**What you have to do**
Search the data for the string "https" and copy each line in which it appears.

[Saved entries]
######

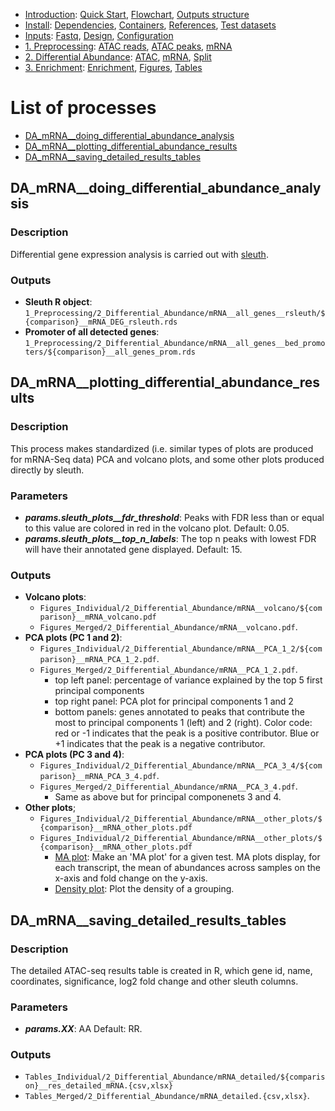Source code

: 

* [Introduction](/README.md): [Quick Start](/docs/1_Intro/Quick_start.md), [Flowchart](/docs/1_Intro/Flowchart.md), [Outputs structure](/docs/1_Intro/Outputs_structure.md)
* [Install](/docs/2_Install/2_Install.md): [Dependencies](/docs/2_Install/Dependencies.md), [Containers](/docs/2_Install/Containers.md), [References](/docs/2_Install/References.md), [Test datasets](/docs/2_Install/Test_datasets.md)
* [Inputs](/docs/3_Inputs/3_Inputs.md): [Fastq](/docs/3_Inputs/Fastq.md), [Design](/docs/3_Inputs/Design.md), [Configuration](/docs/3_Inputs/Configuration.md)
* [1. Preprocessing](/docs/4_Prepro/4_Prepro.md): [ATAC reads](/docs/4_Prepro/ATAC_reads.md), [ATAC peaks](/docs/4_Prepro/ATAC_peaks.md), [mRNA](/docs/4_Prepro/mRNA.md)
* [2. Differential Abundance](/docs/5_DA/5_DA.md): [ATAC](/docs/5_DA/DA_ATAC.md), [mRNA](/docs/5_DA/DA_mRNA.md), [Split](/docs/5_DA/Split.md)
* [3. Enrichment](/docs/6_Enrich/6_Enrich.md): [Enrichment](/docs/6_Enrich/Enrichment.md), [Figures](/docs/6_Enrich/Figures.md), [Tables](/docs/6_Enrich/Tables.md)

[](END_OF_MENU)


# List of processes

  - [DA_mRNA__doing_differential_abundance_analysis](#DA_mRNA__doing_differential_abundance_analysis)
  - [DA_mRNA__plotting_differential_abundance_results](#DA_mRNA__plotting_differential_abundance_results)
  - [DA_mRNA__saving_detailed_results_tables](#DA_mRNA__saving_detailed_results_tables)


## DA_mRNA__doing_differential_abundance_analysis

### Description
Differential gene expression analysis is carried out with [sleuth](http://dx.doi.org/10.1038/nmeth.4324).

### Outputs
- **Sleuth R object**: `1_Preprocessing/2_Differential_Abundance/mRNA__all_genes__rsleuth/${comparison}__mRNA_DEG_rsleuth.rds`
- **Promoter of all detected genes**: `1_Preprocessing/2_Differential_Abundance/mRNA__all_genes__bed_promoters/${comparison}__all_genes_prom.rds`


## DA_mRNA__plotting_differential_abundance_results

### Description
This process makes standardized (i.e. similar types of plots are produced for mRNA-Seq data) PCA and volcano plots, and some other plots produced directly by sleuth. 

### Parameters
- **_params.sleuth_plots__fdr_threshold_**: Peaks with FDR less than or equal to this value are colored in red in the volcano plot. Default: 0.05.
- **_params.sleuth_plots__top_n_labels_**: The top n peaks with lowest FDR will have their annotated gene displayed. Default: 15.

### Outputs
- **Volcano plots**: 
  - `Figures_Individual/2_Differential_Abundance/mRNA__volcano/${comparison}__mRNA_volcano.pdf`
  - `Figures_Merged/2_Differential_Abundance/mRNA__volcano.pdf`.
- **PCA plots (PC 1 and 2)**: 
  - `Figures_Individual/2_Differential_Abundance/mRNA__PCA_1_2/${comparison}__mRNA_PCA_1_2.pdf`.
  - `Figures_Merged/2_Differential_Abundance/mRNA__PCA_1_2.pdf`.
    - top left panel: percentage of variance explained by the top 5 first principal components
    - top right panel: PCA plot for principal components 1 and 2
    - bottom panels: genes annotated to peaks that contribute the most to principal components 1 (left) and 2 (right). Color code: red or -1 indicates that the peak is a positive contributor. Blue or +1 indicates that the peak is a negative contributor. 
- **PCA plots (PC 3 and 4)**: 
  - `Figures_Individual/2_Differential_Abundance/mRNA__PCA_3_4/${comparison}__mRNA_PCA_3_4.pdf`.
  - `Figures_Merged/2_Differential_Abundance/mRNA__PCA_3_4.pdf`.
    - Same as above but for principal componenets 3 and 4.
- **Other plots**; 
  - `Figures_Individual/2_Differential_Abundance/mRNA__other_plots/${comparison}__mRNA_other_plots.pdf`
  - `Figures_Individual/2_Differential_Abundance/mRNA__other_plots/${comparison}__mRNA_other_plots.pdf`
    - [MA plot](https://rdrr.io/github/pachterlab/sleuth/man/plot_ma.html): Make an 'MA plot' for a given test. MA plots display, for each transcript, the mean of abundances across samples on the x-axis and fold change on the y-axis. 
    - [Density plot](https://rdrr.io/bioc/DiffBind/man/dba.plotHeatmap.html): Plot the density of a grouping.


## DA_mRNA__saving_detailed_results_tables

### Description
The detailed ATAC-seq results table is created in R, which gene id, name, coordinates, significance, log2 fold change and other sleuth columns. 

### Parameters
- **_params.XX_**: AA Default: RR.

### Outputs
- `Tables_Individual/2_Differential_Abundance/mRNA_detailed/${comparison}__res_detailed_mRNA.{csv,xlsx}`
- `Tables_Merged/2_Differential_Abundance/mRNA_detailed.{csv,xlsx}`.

######

**Answer**
    - [MA plot](https://rdrr.io/github/pachterlab/sleuth/man/plot_ma.html): Make an 'MA plot' for a given test. MA plots display, for each transcript, the mean of abundances across samples on the x-axis and fold change on the y-axis. 
    - [Density plot](https://rdrr.io/bioc/DiffBind/man/dba.plotHeatmap.html): Plot the density of a grouping.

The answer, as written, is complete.